Interestingly, at least in respect to the condition of failure of reasonableness as prescribed within the Land Titles Act as shown above, liability will arise only where it is proven that the encumbrance, caution on dealing in a property, or a Certificate of Pending Litigation, was frivolous, vexatious, or otherwise improper. The issue of burden of proof of unreasonableness was explained within the case of WED Investments Limited v. Showcase Woodycrest Inc., 2021 ONSC 237 wherein it was said:
 The burden of proof is on the moving party, in this case the defendants, to demonstrate that the caution and CPLs were registered “without reasonable cause” or “without a reasonable claim to an interest in the land.” In Mormick Investments Inc. v. Khoury, 1985 CarswellOnt 3830,  O.J. No. 1072 (H.C.J.) (“Mormick”), Henry J. commented on these two provisions as follows, at para. 17:
It is implicit in these two provisions that the Legislature has, by creating the right to compensation or damages, intended to provide a remedy to the injured party for what is essentially an abuse of the legal process of registration (which the Court of Appeal in Tersigni v. Fagan described as a process of the court). Whether the registration of the cautions in this case amounts to an abuse of process requires consideration of the surrounding circumstances, and the state of mind of the registering party, through its principal Mr. Kaiser, at the time when the cautions were registered.
 Subsequently, in Moon v. Metropolitan Toronto Assn. for Community Living, 1989 CarswellOnt 597,  O.J. No. 1050 (H.C.J.), Carruthers J. summarized the test as follows at para. 21:
I was referred to two decisions which considered the wording of the predecessor to that section, then found in the Judicature Act, R.S.O. 1980, c. 223 and essentially the same. They are: Micro Carpets Ltd. v. De Souza Developments Ltd. (1980), 1980 CanLII 1865 (ON SC), 29 O.R. (2d) 77, 19 C.P.C. 118, 112 D.L.R. (3d) 178 and Ribic v. Weinstein (1982), 1982 CanLII 3170 (ON SC), 26 R.P.R. 247, 140 D.L.R. (3d) 258. The first is a decision of Robins J.A. and the second that of Grange J.A., and both were made when each of them were members of this Court. On the basis of their observations I cannot conclude that the counterclaims should succeed. For my present purposes I refer to that portion of the judgment of Grange J.A., as he then was, found at 267 [D.L.R.] of Ribic. It reads:
Nor can I find that Ribic violated the more stringent test of 'without a reasonable claim to title to or interest in the land' as found in s. 38(4) of the Judicature Act. At the time of obtaining the lis pendens, Lepage was withholding the $10,000 deposit and that alone would justify the action. Moreover, I do not believe the legislature intended that every untenable claim would result in liability to the claimant. I think what the legislature had in mind was 'reasonable' as opposed to 'frivolous' or 'vexatious', or as Robins J. put it in Micro Carpets Ltd. et al. v. DeSouza Developments Ltd. et al. (1980), 1980 CanLII 1865 (ON SC), 29 O.R. (2d) 77 at p. 78, 112 D.L.R. (3d) 178 at p. 180, 'spurious'.

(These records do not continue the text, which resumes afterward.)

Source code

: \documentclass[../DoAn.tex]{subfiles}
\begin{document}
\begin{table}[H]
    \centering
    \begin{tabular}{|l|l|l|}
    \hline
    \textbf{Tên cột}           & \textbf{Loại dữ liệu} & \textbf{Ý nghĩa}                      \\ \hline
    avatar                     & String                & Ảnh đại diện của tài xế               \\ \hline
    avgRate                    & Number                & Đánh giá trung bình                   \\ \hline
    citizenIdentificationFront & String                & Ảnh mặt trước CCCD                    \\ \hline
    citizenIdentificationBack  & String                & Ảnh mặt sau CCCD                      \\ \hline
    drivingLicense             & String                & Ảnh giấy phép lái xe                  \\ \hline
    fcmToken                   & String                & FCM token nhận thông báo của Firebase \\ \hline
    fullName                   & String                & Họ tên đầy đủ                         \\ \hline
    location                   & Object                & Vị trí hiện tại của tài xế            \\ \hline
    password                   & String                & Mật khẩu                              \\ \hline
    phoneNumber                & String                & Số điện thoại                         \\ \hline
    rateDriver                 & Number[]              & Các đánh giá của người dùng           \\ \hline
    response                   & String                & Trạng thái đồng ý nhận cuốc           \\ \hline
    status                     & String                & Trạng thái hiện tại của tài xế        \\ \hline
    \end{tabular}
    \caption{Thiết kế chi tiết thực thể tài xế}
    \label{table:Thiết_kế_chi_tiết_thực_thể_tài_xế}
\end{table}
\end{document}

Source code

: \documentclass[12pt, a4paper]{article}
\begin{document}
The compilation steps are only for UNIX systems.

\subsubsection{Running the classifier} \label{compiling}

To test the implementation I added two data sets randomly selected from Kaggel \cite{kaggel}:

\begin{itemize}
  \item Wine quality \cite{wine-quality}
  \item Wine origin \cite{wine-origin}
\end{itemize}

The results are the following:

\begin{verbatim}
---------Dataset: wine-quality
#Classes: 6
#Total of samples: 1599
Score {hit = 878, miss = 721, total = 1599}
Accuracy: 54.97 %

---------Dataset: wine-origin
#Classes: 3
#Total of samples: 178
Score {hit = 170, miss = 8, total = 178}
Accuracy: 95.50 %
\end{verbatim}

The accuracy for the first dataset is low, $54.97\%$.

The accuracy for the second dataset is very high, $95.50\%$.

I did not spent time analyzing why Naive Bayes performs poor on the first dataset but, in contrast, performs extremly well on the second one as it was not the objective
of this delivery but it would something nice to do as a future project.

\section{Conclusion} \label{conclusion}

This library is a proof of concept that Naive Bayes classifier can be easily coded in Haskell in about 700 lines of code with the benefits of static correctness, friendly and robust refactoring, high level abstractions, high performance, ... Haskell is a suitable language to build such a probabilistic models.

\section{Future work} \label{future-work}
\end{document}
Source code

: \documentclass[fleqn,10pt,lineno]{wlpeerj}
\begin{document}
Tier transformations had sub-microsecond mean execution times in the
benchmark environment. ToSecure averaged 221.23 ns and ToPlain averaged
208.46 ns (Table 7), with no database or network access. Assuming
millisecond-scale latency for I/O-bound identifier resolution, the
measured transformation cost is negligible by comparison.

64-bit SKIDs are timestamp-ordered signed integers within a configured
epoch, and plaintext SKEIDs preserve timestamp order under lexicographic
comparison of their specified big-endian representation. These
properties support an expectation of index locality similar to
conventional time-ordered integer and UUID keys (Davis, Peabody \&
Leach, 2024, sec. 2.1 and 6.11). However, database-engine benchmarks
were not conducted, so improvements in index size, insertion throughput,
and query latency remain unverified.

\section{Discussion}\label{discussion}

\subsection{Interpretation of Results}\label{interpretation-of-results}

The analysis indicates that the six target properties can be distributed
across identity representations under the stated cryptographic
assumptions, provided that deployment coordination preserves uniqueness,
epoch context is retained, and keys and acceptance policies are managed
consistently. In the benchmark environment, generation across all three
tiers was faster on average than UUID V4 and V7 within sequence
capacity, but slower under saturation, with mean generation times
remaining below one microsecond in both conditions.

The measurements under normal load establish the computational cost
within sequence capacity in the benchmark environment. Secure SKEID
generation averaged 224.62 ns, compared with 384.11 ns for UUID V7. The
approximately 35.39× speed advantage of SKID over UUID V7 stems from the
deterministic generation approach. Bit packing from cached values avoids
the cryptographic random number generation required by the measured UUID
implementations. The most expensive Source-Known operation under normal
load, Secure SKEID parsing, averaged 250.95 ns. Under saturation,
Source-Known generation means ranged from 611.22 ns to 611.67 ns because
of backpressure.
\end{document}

The slander of title or property may arise in common law where a person maliciously utters or publishes statements that stigmatizes the sale, merchantability, or otherwise adversely affects the value of property. Additionally, improper use of statutorily prescribed legal rights may also give rise to liability. Interesting, where statutory processes are misused, liability may arise without a requirement to prove that the misuse was malicious and may arise due to genuine inadvertence; albeit, unreasonable inadvertence.